Penn Celebrates Opening of Krishna P. Singh Center for Nanotechnology
The University of Pennsylvania will officially open the region’s premier facility for advanced research, education, and innovative public/private partnerships in nanotechnology on October 4. The 78,000 square-foot Krishna P. Singh Center for Nanotechnology will serve as the University’s focal point for groundbreaking work in the emerging field of nanotechnology, which involves the manipulation of matter on an atomic and molecular scale.
The potential benefits of nanotechnology range from regenerative medicine and targeted drug delivery systems, to innovative new approaches in creating and storing electricity that could virtually eliminate the use of fossil fuels, to highly efficient ways of harvesting fresh water from seawater, to everyday commercial products that make clothes last longer, golf balls fly straighter and personal computers operate more efficiently.
“The Singh Center positions Penn to become our nation's leader in nano-scale science, education and research," said Penn President Amy Gutmann. “This is a stunning building that will bring together eminent Penn researchers and experts in private industry with state-of-the-art laboratories and production facilities. Nanotechnology is a vital field with tremendous momentum and vast opportunities for innovation and positive impact locally, nationally and globally. The Singh Center is a critically important part of Penn’s mission to advance both basic discovery and the application of those discoveries to improve society.”

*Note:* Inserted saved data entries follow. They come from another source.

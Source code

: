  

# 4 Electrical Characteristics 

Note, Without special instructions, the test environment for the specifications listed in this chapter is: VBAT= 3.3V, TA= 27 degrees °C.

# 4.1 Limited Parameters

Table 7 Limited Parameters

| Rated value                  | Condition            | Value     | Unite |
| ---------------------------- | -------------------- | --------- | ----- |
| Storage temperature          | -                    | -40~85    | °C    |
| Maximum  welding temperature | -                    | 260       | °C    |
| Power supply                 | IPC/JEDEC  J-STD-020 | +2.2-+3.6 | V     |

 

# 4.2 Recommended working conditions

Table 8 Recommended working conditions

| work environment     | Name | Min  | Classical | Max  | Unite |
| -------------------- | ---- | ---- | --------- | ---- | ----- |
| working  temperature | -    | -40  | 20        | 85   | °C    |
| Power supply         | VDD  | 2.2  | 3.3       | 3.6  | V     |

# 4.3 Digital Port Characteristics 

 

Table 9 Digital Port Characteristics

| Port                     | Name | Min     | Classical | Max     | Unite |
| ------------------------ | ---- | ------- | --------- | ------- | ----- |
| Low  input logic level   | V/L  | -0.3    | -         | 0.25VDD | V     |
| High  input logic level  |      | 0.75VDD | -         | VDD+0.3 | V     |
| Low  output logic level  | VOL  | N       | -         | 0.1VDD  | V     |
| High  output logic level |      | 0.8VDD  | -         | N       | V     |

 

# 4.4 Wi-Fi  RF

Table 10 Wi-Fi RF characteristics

Faculty from the School of Engineering and Applied Science, the School of Arts and Sciences, and across the University will make use of the Singh Center’s characterization and fabrication suites. Each of the two 10,000-square-foot facilities is filled with state-of-the-art equipment and designed to enable the high-precision techniques that research at the smallest scales necessitates.
The characterization facility is situated on bedrock, 18 feet below the surface, to help minimize vibrations that would interfere with its various atomic and electron microscopes. Its labs are also designed to be isolated from temperature fluctuations, atmospheric turbulence, and electromagnetic noise.
The fabrication facility on the Singh Center’s ground floor contains a next-generation cleanroom. Once in isolation garb, researchers will use its assembly tools to grow carbon nanotubes, deposit graphene, and etch microelectronic systems, among many other applications. The facility’s photolithography equipment is shielded from interfering ultraviolet light by a pane of marigold glass, which gives the Center its signature color.
“Penn’s world-class researchers need world-class facilities to advance their groundbreaking work,” said Eduardo Glandt, the Nemirovsky Family Dean of the School of Engineering and Applied Science. “Likewise, the Singh Center will play a key role in growing our faculty and research expertise for years to come.”
Beyond serving faculty in engineering, physics, and chemistry, the Singh Center was built to spark interdisciplinary inquiry. An inviting gateway at the eastern entrance to campus, the Center is already opening doors to new research throughout Penn’s 12 schools.
“The Singh Center’s facilities will allow researchers from a range of fields to analyze structure in the finest possible detail, from anthropologists working with ancient artifacts to biomedical researchers developing therapeutic molecules,” said Steven Fluharty, dean of the School of Arts and Sciences. “Its impact will be felt far beyond the field of nanotechnology.”
The Singh Center will also help Penn-developed technology move from the lab to the marketplace via connections with local industry development leaders such as the Nanotechnology Institute and Ben Franklin Technology Partners, as well as Penn’s internal commercialization engine, the Center for Technology Transfer. Existing industry members, from pharmaceutical companies to computer chip designers, will also make use of the Singh Center’s characterization and fabrication facilities.
“The Singh Center is one of the few places in the world where you can find this kind of equipment and expertise in the heart of a major metropolitan city,” said Mark Allen, the Singh Center’s scientific director. "In addition to enabling world-class research and providing outstanding educational opportunities in nanotechnology, we aim to be a two-way street for entrepreneurship and innovation.”
The building was designed by Weiss/Manfredi Architecture/Landscape/Urbanism, a multidisciplinary design practice based in New York City. Founded by Marion Weiss and Michael Manfredi, Weiss is the Graham Chair Professor of Architecture in Penn’s School of Design. The team’s challenge was to create a building that evoked the mathematical precision of nanotechnology while being integrated into the large scale of Penn’s urban campus. The results have been met with resounding praise from the architecture world: The Singh Center has already won a 2013 American Architecture Award and a 2013 International Architecture Award, presented by the Chicago Athenaeum Museum of Architecture and Design and the European Centre for Architecture Art Design and Urban Studies.
The Singh Center was made possible by a $20 million gift by Krishna P. Singh. Singh is the founder, president and chief executive officer of Holtec International in Marlton, N.J., an energy-technology company he established in 1986. He is a member of Penn's Board of Trustees and the Engineering Board of Overseers and has served as an adjunct professor of mechanical engineering at Penn. He received his Ph.D. in mechanical engineering in 1972 from Penn and a master's in engineering mechanics in 1969, also from Penn.